There’s no real assurance that DNA won’t be profiled and compared to databases before the contributor has been convicted of a felony, even if it’s supposed to just be stored, pending case resolution. (And what happens if there is a “hit”— but the underlying case that allowed DNA to be taken is resolved as a misdemeanor or results in an acquittal? Can the DNA be used as the basis for a new case?) Some states have begun collecting DNA samples when someone is arrested on misdemeanors. What’s next — traffic infractions? You never know — maybe that guy who just ran the stop sign is a serial rapist! We don’t need no stinkin’ probable cause.

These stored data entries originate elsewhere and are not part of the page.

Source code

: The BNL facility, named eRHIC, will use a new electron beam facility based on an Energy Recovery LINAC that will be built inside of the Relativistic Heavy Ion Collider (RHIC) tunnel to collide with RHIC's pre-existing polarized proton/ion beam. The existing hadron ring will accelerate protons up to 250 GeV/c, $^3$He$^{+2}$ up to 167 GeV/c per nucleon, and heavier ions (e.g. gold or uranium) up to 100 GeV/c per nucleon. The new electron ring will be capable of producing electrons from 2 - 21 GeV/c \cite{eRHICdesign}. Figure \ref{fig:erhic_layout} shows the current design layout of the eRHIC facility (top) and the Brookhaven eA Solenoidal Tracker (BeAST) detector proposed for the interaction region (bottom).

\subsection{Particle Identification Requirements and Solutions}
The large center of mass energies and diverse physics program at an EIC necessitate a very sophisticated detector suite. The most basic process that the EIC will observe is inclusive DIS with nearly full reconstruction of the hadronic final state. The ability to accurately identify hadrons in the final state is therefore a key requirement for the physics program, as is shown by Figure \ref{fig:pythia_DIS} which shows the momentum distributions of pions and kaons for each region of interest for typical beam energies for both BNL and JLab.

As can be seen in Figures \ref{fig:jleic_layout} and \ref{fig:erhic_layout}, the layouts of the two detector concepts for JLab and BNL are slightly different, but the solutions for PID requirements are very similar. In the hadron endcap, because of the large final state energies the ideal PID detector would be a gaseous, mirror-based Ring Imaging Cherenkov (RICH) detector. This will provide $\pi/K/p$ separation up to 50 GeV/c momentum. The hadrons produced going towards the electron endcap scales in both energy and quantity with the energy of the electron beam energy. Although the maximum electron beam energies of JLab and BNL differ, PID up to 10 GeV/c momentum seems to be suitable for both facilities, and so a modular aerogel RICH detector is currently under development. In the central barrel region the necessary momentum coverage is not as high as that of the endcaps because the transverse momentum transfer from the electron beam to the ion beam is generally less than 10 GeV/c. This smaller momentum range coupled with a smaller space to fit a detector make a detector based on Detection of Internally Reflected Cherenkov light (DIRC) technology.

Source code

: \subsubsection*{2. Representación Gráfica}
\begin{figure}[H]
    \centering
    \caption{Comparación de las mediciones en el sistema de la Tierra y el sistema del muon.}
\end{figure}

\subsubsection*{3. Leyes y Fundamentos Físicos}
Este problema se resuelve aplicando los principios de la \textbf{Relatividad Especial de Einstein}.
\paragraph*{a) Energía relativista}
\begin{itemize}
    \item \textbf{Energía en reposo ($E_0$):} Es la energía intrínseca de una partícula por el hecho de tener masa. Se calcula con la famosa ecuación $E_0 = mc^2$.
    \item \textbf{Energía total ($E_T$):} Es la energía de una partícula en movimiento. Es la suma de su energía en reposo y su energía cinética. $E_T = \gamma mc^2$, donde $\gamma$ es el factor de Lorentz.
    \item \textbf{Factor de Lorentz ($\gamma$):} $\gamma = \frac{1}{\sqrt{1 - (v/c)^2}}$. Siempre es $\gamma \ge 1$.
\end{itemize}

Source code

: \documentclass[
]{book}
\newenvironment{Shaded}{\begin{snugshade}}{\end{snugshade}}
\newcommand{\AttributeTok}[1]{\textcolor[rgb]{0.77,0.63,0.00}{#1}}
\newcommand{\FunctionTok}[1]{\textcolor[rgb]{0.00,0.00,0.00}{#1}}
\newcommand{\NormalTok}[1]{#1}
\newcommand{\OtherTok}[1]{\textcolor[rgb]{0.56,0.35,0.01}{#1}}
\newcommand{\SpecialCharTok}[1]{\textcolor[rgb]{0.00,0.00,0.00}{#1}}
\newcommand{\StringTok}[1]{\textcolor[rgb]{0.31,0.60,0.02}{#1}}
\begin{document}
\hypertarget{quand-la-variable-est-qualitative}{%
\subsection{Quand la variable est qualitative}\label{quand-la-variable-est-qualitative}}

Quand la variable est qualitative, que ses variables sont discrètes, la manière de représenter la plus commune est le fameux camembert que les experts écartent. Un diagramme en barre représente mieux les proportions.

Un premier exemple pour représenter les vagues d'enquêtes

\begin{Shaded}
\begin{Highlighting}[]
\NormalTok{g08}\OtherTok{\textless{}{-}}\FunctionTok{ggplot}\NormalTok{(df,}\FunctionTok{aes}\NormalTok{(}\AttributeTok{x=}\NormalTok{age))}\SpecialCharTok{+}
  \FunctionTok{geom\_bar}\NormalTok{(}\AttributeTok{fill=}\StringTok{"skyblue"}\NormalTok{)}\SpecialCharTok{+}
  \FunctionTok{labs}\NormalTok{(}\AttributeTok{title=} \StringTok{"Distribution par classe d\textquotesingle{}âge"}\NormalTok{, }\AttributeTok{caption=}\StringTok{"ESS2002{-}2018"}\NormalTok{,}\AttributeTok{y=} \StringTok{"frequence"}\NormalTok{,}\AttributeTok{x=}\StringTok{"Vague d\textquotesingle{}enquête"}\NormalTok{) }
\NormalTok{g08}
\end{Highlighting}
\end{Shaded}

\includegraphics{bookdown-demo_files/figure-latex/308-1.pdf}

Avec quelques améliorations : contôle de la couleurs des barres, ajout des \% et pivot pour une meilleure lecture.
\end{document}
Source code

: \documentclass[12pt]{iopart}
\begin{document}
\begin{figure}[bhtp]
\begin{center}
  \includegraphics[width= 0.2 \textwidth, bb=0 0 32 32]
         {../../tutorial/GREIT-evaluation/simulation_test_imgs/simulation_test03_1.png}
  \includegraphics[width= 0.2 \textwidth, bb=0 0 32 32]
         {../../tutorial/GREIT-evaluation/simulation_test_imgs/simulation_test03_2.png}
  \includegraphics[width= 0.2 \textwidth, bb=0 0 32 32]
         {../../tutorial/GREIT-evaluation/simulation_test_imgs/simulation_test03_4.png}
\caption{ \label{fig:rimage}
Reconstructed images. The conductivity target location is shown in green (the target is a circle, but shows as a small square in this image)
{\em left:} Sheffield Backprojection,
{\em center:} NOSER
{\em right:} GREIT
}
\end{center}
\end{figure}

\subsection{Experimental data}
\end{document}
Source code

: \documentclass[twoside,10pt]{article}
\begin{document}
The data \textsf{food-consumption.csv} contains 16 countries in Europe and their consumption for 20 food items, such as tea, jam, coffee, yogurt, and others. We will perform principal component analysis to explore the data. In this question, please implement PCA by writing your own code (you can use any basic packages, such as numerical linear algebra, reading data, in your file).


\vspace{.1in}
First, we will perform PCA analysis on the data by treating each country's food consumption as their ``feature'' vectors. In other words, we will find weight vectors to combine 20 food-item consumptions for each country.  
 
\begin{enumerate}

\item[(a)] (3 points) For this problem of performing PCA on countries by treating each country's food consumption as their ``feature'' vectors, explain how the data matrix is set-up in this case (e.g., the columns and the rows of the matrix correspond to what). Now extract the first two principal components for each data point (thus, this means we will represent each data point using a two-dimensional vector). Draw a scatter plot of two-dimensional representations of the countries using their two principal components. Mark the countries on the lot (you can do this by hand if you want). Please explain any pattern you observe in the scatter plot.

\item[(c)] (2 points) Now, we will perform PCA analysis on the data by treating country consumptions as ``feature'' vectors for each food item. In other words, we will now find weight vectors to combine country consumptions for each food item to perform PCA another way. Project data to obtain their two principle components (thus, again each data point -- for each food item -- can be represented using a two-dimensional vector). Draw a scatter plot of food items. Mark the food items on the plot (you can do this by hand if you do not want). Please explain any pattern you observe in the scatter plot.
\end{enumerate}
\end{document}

Especially repugnant: Requiring welfare beneficiaries to take drug tests. The move is afoot in Colorado, and has been floated in other states. It’s hard to understand what practical purpose such a law could serve. At a minimum, it adds costs to taxpayers who fund welfare programs. In reality, there is no practical purpose.
The requirement is designed to stick it to the people whom the better-offs presume to have “bad habits,” because otherwise, they would not be poor! It asserts ownership over other human beings: “If you want my help feeding yourself, you have to prove you are innocent of a crime to which I cannot tie you.”
Although the technology that would be used is cutting-edge, the idea of drug-testing welfare recipients is straight from the Stone Age. Poor people are entitled to civil liberties, too — that’s why rights are called “inalienable.” The mere fact that people are signing up for the dole does not indicate they have been using illegal drugs, and it should not be sufficient to force them to testify against themselves with their own bodily fluids. Put simply, poverty is not probable cause.
And don’t even start with that “if you’ve nothing to hide, you’ve nothing to fear” codswallop. That isn’t the point. If it were, nobody would object to scrapping the Fourth Amendment altogether.
Other fans of drug-testing welfare recipients seem mightily offended that they themselves have jobs and yet have to take a drug test — so why not the welfare “queens”? But that’s precisely the problem: Drug-testing without probable cause is a violation of a person’s rights, employed or not. (With the exception of professions whose workers are directly responsible for public safety.) People shouldn’t be outraged that welfare recipients don’t have to take drug tests. They should be outraged that their employers can force them to.
When we in fact “lose our country,” it won’t be to “liberal” onslaughts or “conservative” assaults, socialist plots or the like. It will be because we forgot liberty’s price: Eternal vigilance. It will be because we forgot the inch = mile mathematics of government.
Katharhynn Heidelberg writes from Montrose, Colo.